Sun Works is a small two-person exhibition of just two pieces in which the sun plays “silent collaborator.” Understated, the show strives for simplicity and directness, leaving a large amount of both literal and figurative space for the viewer to consider. But beyond their subject matter, Sarah Charlesworth’s conceptual series and Chris McCaw’s experimental photographs have little in common, making their pairing thought-provoking, but arbitrary.
The first half of the gallery showcases all 29 prints in Charlesworth’s Arc of Total Eclipse, February 26, 1979. Part of her Modern History series, the prints were made by photographing the front page of local newspapers in the path of a solar eclipse. With all content masked out except for the mastheads and images of the obscured sun, Charlesworth’s series highlights editorial decision-making, as well as the relative importance of the event to that community.
Selections from Arc of Total Eclipse, February 26, 1979, Sarah Charlesworth.
The limited amount of information contained on each print makes the eccentric details all the more meaningful. In several cases, images of the eclipse sit above the masthead, in others, they dominate nearly the entire front page. Many mastheads include weather forecasts of rain — for how many was this printed image their only view of the eclipse? The organizing principle of Sun Works is off-point for these prints: the real collaborators are the newspaper editors and photographers who took the original images, not the sun.
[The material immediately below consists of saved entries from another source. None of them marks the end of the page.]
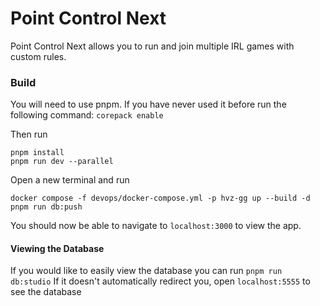 # Point Control Next

Point Control Next allows you to run and join multiple IRL games with custom rules.

### Build

You will need to use pnpm. If you have never used it before run the following command:
`corepack enable`

Then run
```
pnpm install
pnpm run dev --parallel
```

Open a new terminal and run 
```
docker compose -f devops/docker-compose.yml -p hvz-gg up --build -d
pnpm run db:push
```

You should now be able to navigate to `localhost:3000` to view the app.

#### Viewing the Database

If you would like to easily view the database you can run `pnpm run db:studio`
If it doesn't automatically redirect you, open `localhost:5555` to see the database
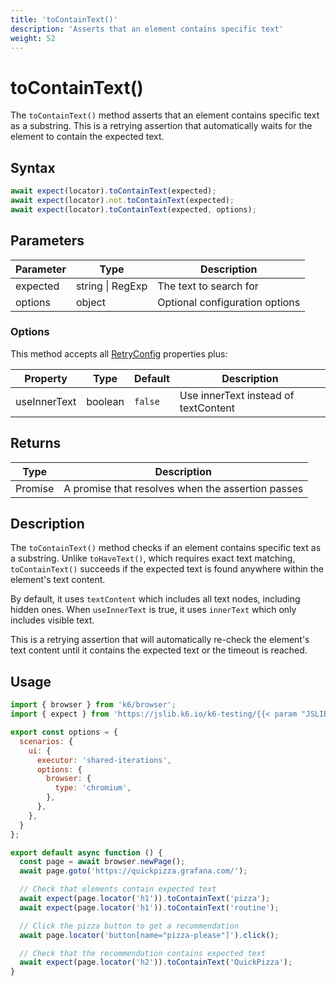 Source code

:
 ```yaml
---
title: 'toContainText()'
description: 'Asserts that an element contains specific text'
weight: 52
---
```


# toContainText()

The `toContainText()` method asserts that an element contains specific text as a substring. This is a retrying assertion that automatically waits for the element to contain the expected text.

## Syntax

<!-- eslint-skip -->
<!-- md-k6:skip -->

```javascript
await expect(locator).toContainText(expected);
await expect(locator).not.toContainText(expected);
await expect(locator).toContainText(expected, options);
```

## Parameters

| Parameter | Type             | Description                    |
| --------- | ---------------- | ------------------------------ |
| expected  | string \| RegExp | The text to search for         |
| options   | object           | Optional configuration options |

### Options

This method accepts all [RetryConfig](https://grafana.com/docs/k6/<K6_VERSION>/javascript-api/jslib/k6-testing/retrying-assertions/retryconfig) properties plus:

| Property     | Type    | Default | Description                          |
| ------------ | ------- | ------- | ------------------------------------ |
| useInnerText | boolean | `false` | Use innerText instead of textContent |

## Returns

| Type          | Description                                       |
| ------------- | ------------------------------------------------- |
| Promise<void> | A promise that resolves when the assertion passes |

## Description

The `toContainText()` method checks if an element contains specific text as a substring. Unlike `toHaveText()`, which requires exact text matching, `toContainText()` succeeds if the expected text is found anywhere within the element's text content.

By default, it uses `textContent` which includes all text nodes, including hidden ones. When `useInnerText` is true, it uses `innerText` which only includes visible text.

This is a retrying assertion that will automatically re-check the element's text content until it contains the expected text or the timeout is reached.

## Usage

<!-- md-k6:skip -->

```javascript
import { browser } from 'k6/browser';
import { expect } from 'https://jslib.k6.io/k6-testing/{{< param "JSLIB_TESTING_VERSION" >}}/index.js';

export const options = {
  scenarios: {
    ui: {
      executor: 'shared-iterations',
      options: {
        browser: {
          type: 'chromium',
        },
      },
    },
  }
};

export default async function () {
  const page = await browser.newPage();
  await page.goto('https://quickpizza.grafana.com/');

  // Check that elements contain expected text
  await expect(page.locator('h1')).toContainText('pizza');
  await expect(page.locator('h1')).toContainText('routine');

  // Click the pizza button to get a recommendation
  await page.locator('button[name="pizza-please"]').click();

  // Check that the recommendation contains expected text
  await expect(page.locator('h2')).toContainText('QuickPizza');
}
```

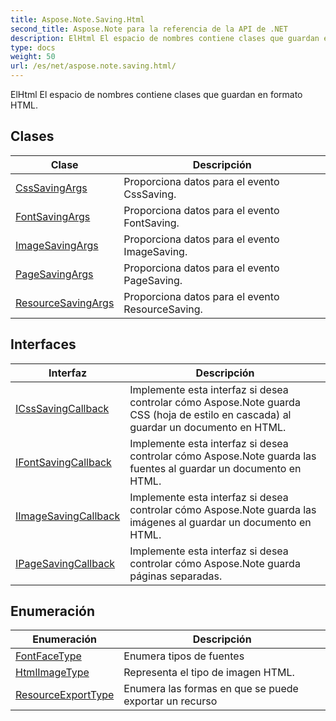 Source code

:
 ```yaml
---
title: Aspose.Note.Saving.Html
second_title: Aspose.Note para la referencia de la API de .NET
description: ElHtml El espacio de nombres contiene clases que guardan en formato HTML.
type: docs
weight: 50
url: /es/net/aspose.note.saving.html/
---
```

ElHtml El espacio de nombres contiene clases que guardan en formato HTML.

## Clases

| Clase | Descripción |
| --- | --- |
| [CssSavingArgs](./csssavingargs/) | Proporciona datos para el evento CssSaving. |
| [FontSavingArgs](./fontsavingargs/) | Proporciona datos para el evento FontSaving. |
| [ImageSavingArgs](./imagesavingargs/) | Proporciona datos para el evento ImageSaving. |
| [PageSavingArgs](./pagesavingargs/) | Proporciona datos para el evento PageSaving. |
| [ResourceSavingArgs](./resourcesavingargs/) | Proporciona datos para el evento ResourceSaving. |
## Interfaces

| Interfaz | Descripción |
| --- | --- |
| [ICssSavingCallback](./icsssavingcallback/) | Implemente esta interfaz si desea controlar cómo Aspose.Note guarda CSS (hoja de estilo en cascada) al guardar un documento en HTML. |
| [IFontSavingCallback](./ifontsavingcallback/) | Implemente esta interfaz si desea controlar cómo Aspose.Note guarda las fuentes al guardar un documento en HTML. |
| [IImageSavingCallback](./iimagesavingcallback/) | Implemente esta interfaz si desea controlar cómo Aspose.Note guarda las imágenes al guardar un documento en HTML. |
| [IPageSavingCallback](./ipagesavingcallback/) | Implemente esta interfaz si desea controlar cómo Aspose.Note guarda páginas separadas. |
## Enumeración

| Enumeración | Descripción |
| --- | --- |
| [FontFaceType](./fontfacetype/) | Enumera tipos de fuentes |
| [HtmlImageType](./htmlimagetype/) | Representa el tipo de imagen HTML. |
| [ResourceExportType](./resourceexporttype/) | Enumera las formas en que se puede exportar un recurso |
Standing in the center of the first gallery, a break in the walls — and Charlesworth’s prints — creates a perfect window for McCaw’s Sunburned GSP #488 (Sunset/sunrise, Galbraith Lake, Alaska), a work in which nothing is obscured, a contrast to the blank spaces in Charlesworth’s newspapers. For this tetraptych tableau, McCaw loaded vintage gelatin silver paper directly into his view-camera, allowing the sun to solarize its own path over Galbraith Lake onto the paper. Obliquely documenting the intense heat and light of the sun, the scorch mark is most intriguing when a mountain peak momentarily blocks its lazy arc across the sky.